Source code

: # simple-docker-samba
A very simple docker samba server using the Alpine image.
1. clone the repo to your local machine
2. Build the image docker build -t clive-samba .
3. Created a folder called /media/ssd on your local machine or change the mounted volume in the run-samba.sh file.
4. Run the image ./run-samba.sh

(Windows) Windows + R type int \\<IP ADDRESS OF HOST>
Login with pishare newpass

※ ※ ※

#### [What the exercise asks]
The listing above has to be written out again in full, exactly as shown.

#### [Exercise output]
Source code

: # simple-docker-samba
A very simple docker samba server using the Alpine image.
1. clone the repo to your local machine
2. Build the image docker build -t clive-samba .
3. Created a folder called /media/ssd on your local machine or change the mounted volume in the run-samba.sh file.
4. Run the image ./run-samba.sh

(Windows) Windows + R type int \\<IP ADDRESS OF HOST>
Login with pishare newpass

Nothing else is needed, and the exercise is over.